Seriously, from early youth I have taken an especial interest in the subject of poultry-raising, and so this membership touches a ready sympathy in my breast. Even as a schoolboy, poultry-raising was a study with me, and I may say without egotism that as early as the age of seventeen I was acquainted with all the best and speediest methods of raising chickens, from raising them off a roost by burning lucifer matches under their noses, down to lifting them off a fence on a frosty night by insinuating the end of a warm board under their heels. By the time I was twenty years old, I really suppose I had raised more poultry than any one individual in all the section round about there. The very chickens came to know my talent by and by. The youth of both sexes ceased to paw the earth for worms, and old roosters that came to crow, “remained to pray,” when I passed by.
I have had so much experience in the raising of fowls that I cannot but think that a few hints from me might be useful to the society. The two methods I have already touched upon are very simple, and are only used in the raising of the commonest class of fowls; one is for summer, the other for winter. In the one case you start out with a friend along about eleven o’clock on a summer’s night (not later, because in some states – especially in California and Oregon – chickens always rouse up just at midnight and crow from ten to thirty minutes, according to the ease or difficulty they experience in getting the public waked up), and your friend carries with him a sack. Arrived at the henroost (your neighbor’s, not your own), you light a match and hold it under first one and then another pullet’s nose until they are willing to go into that bag without making any trouble about it. You then return home, either taking the bag with you or leaving it behind, according as circumstances shall dictate. N. B. – I have seen the time when it was eligible and appropriate to leave the sack behind and walk off with considerable velocity, without ever leaving any word where to send it.

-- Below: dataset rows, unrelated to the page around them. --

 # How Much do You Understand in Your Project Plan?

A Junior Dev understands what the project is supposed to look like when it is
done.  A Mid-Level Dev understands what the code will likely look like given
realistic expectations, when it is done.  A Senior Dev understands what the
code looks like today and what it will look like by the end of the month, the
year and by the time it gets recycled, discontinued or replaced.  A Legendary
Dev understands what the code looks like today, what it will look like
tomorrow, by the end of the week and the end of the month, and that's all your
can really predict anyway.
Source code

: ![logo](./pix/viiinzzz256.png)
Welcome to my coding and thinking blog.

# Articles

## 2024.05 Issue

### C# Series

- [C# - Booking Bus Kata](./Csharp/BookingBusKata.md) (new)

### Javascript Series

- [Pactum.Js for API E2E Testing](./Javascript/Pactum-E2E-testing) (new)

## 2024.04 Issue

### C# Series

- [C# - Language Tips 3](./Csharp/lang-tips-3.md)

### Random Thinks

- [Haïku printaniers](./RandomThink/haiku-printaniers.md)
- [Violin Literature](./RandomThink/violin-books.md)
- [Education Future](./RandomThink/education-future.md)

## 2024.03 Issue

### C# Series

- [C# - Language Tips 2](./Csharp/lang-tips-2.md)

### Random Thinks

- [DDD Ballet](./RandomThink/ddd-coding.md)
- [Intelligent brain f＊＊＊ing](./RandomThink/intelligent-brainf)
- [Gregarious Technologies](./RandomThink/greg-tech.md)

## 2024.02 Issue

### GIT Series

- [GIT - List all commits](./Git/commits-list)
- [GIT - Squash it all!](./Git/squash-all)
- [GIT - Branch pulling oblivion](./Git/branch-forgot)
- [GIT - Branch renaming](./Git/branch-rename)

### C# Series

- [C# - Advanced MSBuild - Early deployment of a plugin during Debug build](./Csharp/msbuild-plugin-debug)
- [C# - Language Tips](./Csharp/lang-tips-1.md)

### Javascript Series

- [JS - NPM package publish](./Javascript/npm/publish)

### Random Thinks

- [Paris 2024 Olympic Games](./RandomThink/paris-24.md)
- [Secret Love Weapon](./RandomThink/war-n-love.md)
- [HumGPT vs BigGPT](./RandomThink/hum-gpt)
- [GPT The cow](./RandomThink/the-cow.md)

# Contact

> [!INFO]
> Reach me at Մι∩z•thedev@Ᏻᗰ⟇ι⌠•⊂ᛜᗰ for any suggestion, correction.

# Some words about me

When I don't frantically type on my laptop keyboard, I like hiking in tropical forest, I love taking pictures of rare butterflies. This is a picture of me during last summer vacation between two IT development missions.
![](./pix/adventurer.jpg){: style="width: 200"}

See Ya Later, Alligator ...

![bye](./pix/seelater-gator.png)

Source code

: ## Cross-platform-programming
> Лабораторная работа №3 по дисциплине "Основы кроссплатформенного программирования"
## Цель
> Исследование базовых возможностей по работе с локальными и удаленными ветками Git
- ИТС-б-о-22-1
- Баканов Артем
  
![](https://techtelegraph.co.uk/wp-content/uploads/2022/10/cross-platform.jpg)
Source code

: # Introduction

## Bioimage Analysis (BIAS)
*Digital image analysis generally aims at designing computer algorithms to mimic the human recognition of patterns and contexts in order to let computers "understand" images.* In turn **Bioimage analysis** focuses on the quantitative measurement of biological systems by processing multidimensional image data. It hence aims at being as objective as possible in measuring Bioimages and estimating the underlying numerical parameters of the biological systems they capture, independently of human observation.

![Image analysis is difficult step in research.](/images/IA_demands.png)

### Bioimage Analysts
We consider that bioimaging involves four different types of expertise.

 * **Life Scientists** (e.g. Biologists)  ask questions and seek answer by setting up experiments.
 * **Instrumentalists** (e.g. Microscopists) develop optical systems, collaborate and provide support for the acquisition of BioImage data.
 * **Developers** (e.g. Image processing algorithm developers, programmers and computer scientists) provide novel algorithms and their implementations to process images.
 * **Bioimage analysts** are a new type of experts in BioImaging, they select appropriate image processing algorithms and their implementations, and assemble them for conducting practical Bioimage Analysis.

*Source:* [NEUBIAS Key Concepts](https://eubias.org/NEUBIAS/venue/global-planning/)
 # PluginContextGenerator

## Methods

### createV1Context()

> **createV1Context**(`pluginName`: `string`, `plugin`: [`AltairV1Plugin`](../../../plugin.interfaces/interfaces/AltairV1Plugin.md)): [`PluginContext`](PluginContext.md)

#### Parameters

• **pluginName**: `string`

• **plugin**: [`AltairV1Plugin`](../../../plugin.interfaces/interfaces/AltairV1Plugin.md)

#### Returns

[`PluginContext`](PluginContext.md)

In the case of the other method mentioned for raising poultry, your friend takes along a covered vessel with a charcoal fire in it, and you carry a long slender plank. This is a frosty night, understand. Arrived at the tree, or fence, or other henroost (your own if you are an idiot), you warm the end of your plank in your friend’s fire vessel, and then raise it aloft and ease it up gently against a slumbering chicken’s foot. If the subject of your attentions is a true bird, he will infallibly return thanks with a sleepy cluck or two, and step out and take up quarters on the plank, thus becoming so conspicuously accessory before the fact to his own murder as to make it a grave question in our minds as it once was in the mind of Blackstone, whether he is not really and deliberately committing suicide in the second degree. [But you enter into a contemplation of these legal refinements subsequently– not then.]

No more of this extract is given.